Illustration: John Watson

Can we make AI safe?

Apollo Research’s Marius Hobbhahn explains how to avoid a ‘disaster’ at the Bletchley Park AI summit
November 1, 2023

“Lights out for all of us.” That, as per Sam Altman, CEO of OpenAI, is the fate that awaits humanity if things go badly with artificial intelligence. What makes this comment more unsettling is that it expresses an orthodox view. The CEO of Anthropic, another leading AI research company, recently said that the chance that something goes “really quite catastrophically wrong” for humanity is “somewhere between 10 and 25 per cent.”

Since 2016, AI has gone from being barely able to distinguish a chihuahua from a muffin to outclassing humans in exams, recognising speech, making art and playing strategic games.

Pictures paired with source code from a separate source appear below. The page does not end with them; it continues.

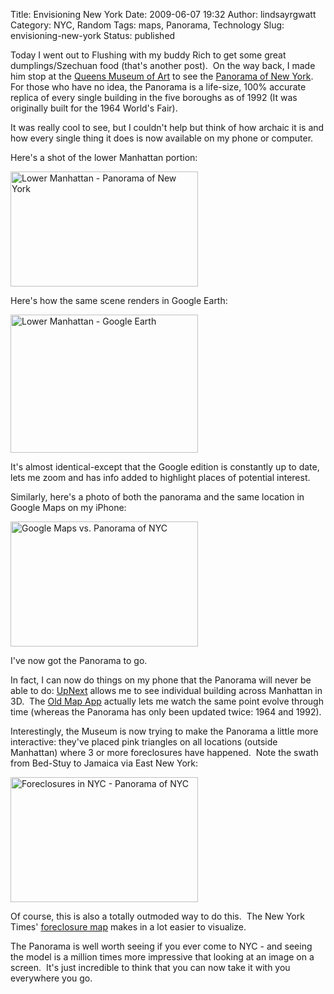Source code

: Title: Envisioning New York
Date: 2009-06-07 19:32
Author: lindsayrgwatt
Category: NYC, Random
Tags: maps, Panorama, Technology
Slug: envisioning-new-york
Status: published

Today I went out to Flushing with my buddy Rich to get some great dumplings/Szechuan food (that's another post).  On the way back, I made him stop at the [Queens Museum of Art](http://www.queensmuseum.org/index.htm) to see the [Panorama of New York](http://www.queensmuseum.org/panorama/about.htm).  For those who have no idea, the Panorama is a life-size, 100% accurate replica of every single building in the five boroughs as of 1992 (It was originally built for the 1964 World's Fair).

It was really cool to see, but I couldn't help but think of how archaic it is and how every single thing it does is now available on my phone or computer.

Here's a shot of the lower Manhattan portion:

<img src="{static}/images/2009/06/img_8711-300x184.jpg" title="Lower Manhattan - Panorama of New York" class="aligncenter size-medium " width="300" height="184" alt="Lower Manhattan - Panorama of New York" />

Here's how the same scene renders in Google Earth:

<img src="{static}/images/2009/06/picture-1-300x221.png" title="Lower Manhattan - Google Earth" class="aligncenter size-medium " width="300" height="221" alt="Lower Manhattan - Google Earth" />

It's almost identical-except that the Google edition is constantly up to date, lets me zoom and has info added to highlight places of potential interest.

Similarly, here's a photo of both the panorama and the same location in Google Maps on my iPhone:

<img src="{static}/images/2009/06/img_8722-300x200.jpg" title="Google Maps vs. Panorama of NYC" class="aligncenter size-medium " width="300" height="200" alt="Google Maps vs. Panorama of NYC" />

I've now got the Panorama to go.

In fact, I can now do things on my phone that the Panorama will never be able to do: [UpNext](http://www.upnext.com/iphone/) allows me to see individual building across Manhattan in 3D.  The [Old Map App](http://oldmapapp.com/) actually lets me watch the same point evolve through time (whereas the Panorama has only been updated twice: 1964 and 1992).

Interestingly, the Museum is now trying to make the Panorama a little more interactive: they've placed pink triangles on all locations (outside Manhattan) where 3 or more foreclosures have happened.  Note the swath from Bed-Stuy to Jamaica via East New York:

<img src="{static}/images/2009/06/img_8709-300x200.jpg" title="Foreclosures in NYC - Panorama of NYC" class="aligncenter size-medium " width="300" height="200" alt="Foreclosures in NYC - Panorama of NYC" />

Of course, this is also a totally outmoded way to do this.  The New York Times' [foreclosure map](http://www.nytimes.com/interactive/2009/05/15/nyregion/0515-foreclose.html) makes in a lot easier to visualize.

The Panorama is well worth seeing if you ever come to NYC - and seeing the model is a million times more impressive that looking at an image on a screen.  It's just incredible to think that you can now take it with you everywhere you go.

The challenge, as the leading labs acknowledge, is to work out how to make advanced AI systems safe.

A small number of researchers have taken that challenge upon themselves. They say the leading labs, despite knowing the risks, are hurtling towards uncharted territory in their haste to reap the spoils of super intelligence. These researchers comprise the fledgling but significant field of AI safety. 

Marius Hobbhahn, 27, is one of the field’s leaders. I meet him on a dour Monday afternoon at a co-working space in Whitechapel. This is the home of Apollo Research, the AI safety organisation led by Hobbhahn, as well as several other AI safety teams.

We’re chatting not long before the UK-led AI safety summit at Bletchley Park at the start of November. There, in the room with CEOs, diplomats, Rishi Sunak and Kamala Harris, Hobbhahn will make the case for muscular and technically informed regulation designed to rebalance, in favour of safety, the incentives driving AI development.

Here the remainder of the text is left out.